Life requires liquid water, a source of energy for metabolism and the right chemical ingredients—primarily carbon, nitrogen, oxygen, phosphorus and sulfur and the Cassini has shown that Enceladus—a small, icy moon a billion miles farther from the sun than Earth—has nearly all of these ingredients for habitability.
The researchers have yet to find phosphorus and sulfur in the ocean, but they suspect them to be there because the rocky core of Enceladus is thought to be chemically similar to meteorites that contain the two elements.
The Cassini spacecraft detected the hydrogen in the plume of gas and icy material spraying from Enceladus during its last, and deepest, dive through the plume on Oct. 28, 2015. Cassini also sampled the plume’s composition during flybys earlier in the mission.
The scientists used these observations to conclude that nearly 98 percent of the gas in the plume is water, about 1 percent is hydrogen and the remaining gas is a mixture of other molecules including carbon dioxide, methane and ammonia.
The researchers took the measurement using Cassini’s Ion and Neutral Mass Spectrometer (INMS) instrument, which sniffs gases to determine their composition.
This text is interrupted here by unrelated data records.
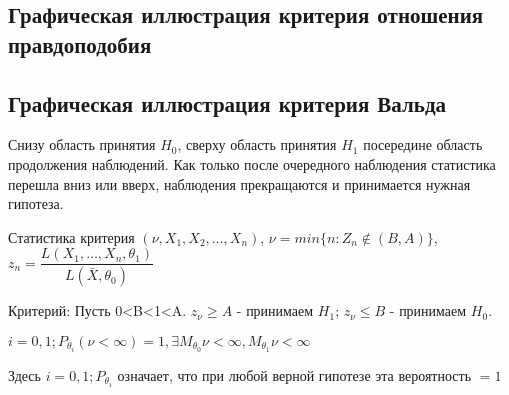 \subsection{Графическая иллюстрация критерия отношения правдоподобия}


\subsection{Графическая иллюстрация критерия Вальда}


Снизу область принятия $H_0$, сверху область принятия $H_1$ посередине область продолжения наблюдений. Как только после очередного наблюдения статистика перешла вниз или вверх, наблюдения прекращаются и принимается нужная гипотеза.

Статистика критерия $(\nu, X_1, X_2, \dots, X_n)$,
$\nu = min \{ n : Z_n \notin (B, A) \}$,
$z_n = \dfrac{L(X_1, \dots, X_n, \theta_1)}{L(\bar X, \theta_0)}$

Критерий: Пусть 0<B<1<A.
$z_\nu \geqslant A$ - принимаем $H_1$; $z_\nu \leqslant B$ - принимаем $H_0$.

\begin{theorem}
  $i = 0, 1; P_{\theta_i}(\nu < \infty) = 1, \exists M_{\theta_0} \nu < \infty, M_{\theta_1} \nu < \infty$

  Здесь $i = 0, 1; P_{\theta_i}$ означает, что при любой верной гипотезе эта вероятность $=1$
\end{theorem}

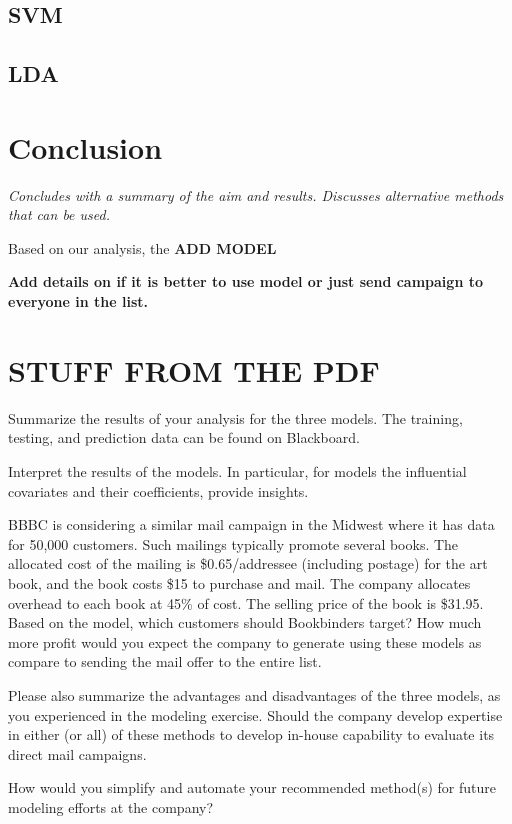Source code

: \documentclass[
]{article}
\begin{document}
\hypertarget{svm-1}{%
\subsection{SVM}\label{svm-1}}

\hypertarget{lda-1}{%
\subsection{LDA}\label{lda-1}}

\hypertarget{conclusion}{%
\section{Conclusion}\label{conclusion}}

\emph{Concludes with a summary of the aim and results. Discusses
alternative methods that can be used.}

Based on our analysis, the \textbf{ADD MODEL}

\textbf{Add details on if it is better to use model or just send
campaign to everyone in the list.}

\hypertarget{stuff-from-the-pdf}{%
\section{STUFF FROM THE PDF}\label{stuff-from-the-pdf}}

Summarize the results of your analysis for the three models. The
training, testing, and prediction data can be found on Blackboard.

Interpret the results of the models. In particular, for models the
influential covariates and their coefficients, provide insights.

BBBC is considering a similar mail campaign in the Midwest where it has
data for 50,000 customers. Such mailings typically promote several
books. The allocated cost of the mailing is \$0.65/addressee (including
postage) for the art book, and the book costs \$15 to purchase and mail.
The company allocates overhead to each book at 45\% of cost. The selling
price of the book is \$31.95. Based on the model, which customers should
Bookbinders target? How much more profit would you expect the company to
generate using these models as compare to sending the mail offer to the
entire list.

Please also summarize the advantages and disadvantages of the three
models, as you experienced in the modeling exercise. Should the company
develop expertise in either (or all) of these methods to develop
in-house capability to evaluate its direct mail campaigns.

How would you simplify and automate your recommended method(s) for
future modeling efforts at the company?
\end{document}
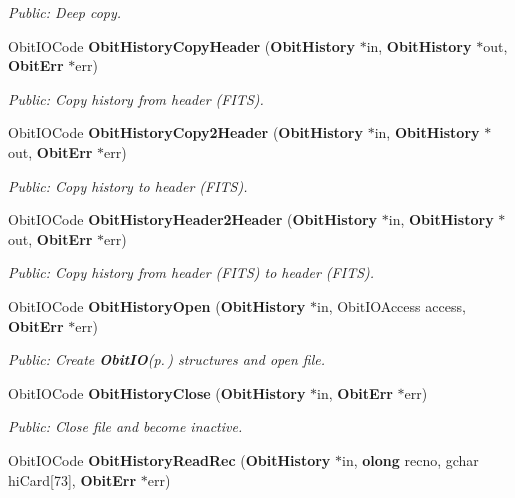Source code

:\begin{CompactItemize}
\begin{CompactList}\small\item\em Public: Deep copy. \item\end{CompactList}\item 
Obit\-IOCode {\bf Obit\-History\-Copy\-Header} ({\bf Obit\-History} $\ast$in, {\bf Obit\-History} $\ast$out, {\bf Obit\-Err} $\ast$err)
\begin{CompactList}\small\item\em Public: Copy history from header (FITS). \item\end{CompactList}\item 
Obit\-IOCode {\bf Obit\-History\-Copy2Header} ({\bf Obit\-History} $\ast$in, {\bf Obit\-History} $\ast$out, {\bf Obit\-Err} $\ast$err)
\begin{CompactList}\small\item\em Public: Copy history to header (FITS). \item\end{CompactList}\item 
Obit\-IOCode {\bf Obit\-History\-Header2Header} ({\bf Obit\-History} $\ast$in, {\bf Obit\-History} $\ast$out, {\bf Obit\-Err} $\ast$err)
\begin{CompactList}\small\item\em Public: Copy history from header (FITS) to header (FITS). \item\end{CompactList}\item 
Obit\-IOCode {\bf Obit\-History\-Open} ({\bf Obit\-History} $\ast$in, Obit\-IOAccess access, {\bf Obit\-Err} $\ast$err)
\begin{CompactList}\small\item\em Public: Create {\bf Obit\-IO}{\rm (p.\,\pageref{structObitIO})} structures and open file. \item\end{CompactList}\item 
Obit\-IOCode {\bf Obit\-History\-Close} ({\bf Obit\-History} $\ast$in, {\bf Obit\-Err} $\ast$err)
\begin{CompactList}\small\item\em Public: Close file and become inactive. \item\end{CompactList}\item 
Obit\-IOCode {\bf Obit\-History\-Read\-Rec} ({\bf Obit\-History} $\ast$in, {\bf olong} recno, gchar hi\-Card[73], {\bf Obit\-Err} $\ast$err)

\end{CompactItemize}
The new findings represent an independent line of evidence that hydrothermal activity is taking place in the Enceladus ocean and previous reports from 2015 suggest hot water is interacting with rock beneath the sea.
The new findings support that conclusion and add that the rock appears to be reacting chemically to produce the hydrogen.
In Jupiter, the newly imaged plume rises about 62 miles above Europa’s surface, while the one observed in 2014 was estimated to be about 30 miles high. Both plumes correspond to the location of an unusually warm region that contains features that appear to be cracks in the moon’s icy crust, seen in the late 1990’s.
According to the researchers, if the plumes and the warm spot are, linked it could mean water being vented from beneath the moon’s icy crust is warming the surrounding surface. Another theory is that water ejected by the plume falls onto the surface as a fine mist, changing the structure of the surface grains and allowing them to retain heat longer than the surrounding landscape.
Jim Green, director, Planetary Science Division at NASA Headquarters, said NASA will continue to examine these oceans.
“They are protected by an iced shell, much like a modern atmosphere protects our lives here on Earth and our ocean,” Green said during the press conference. “It is truly an exciting time for us to be able to probe those and truly understand what is happening in these oceans.”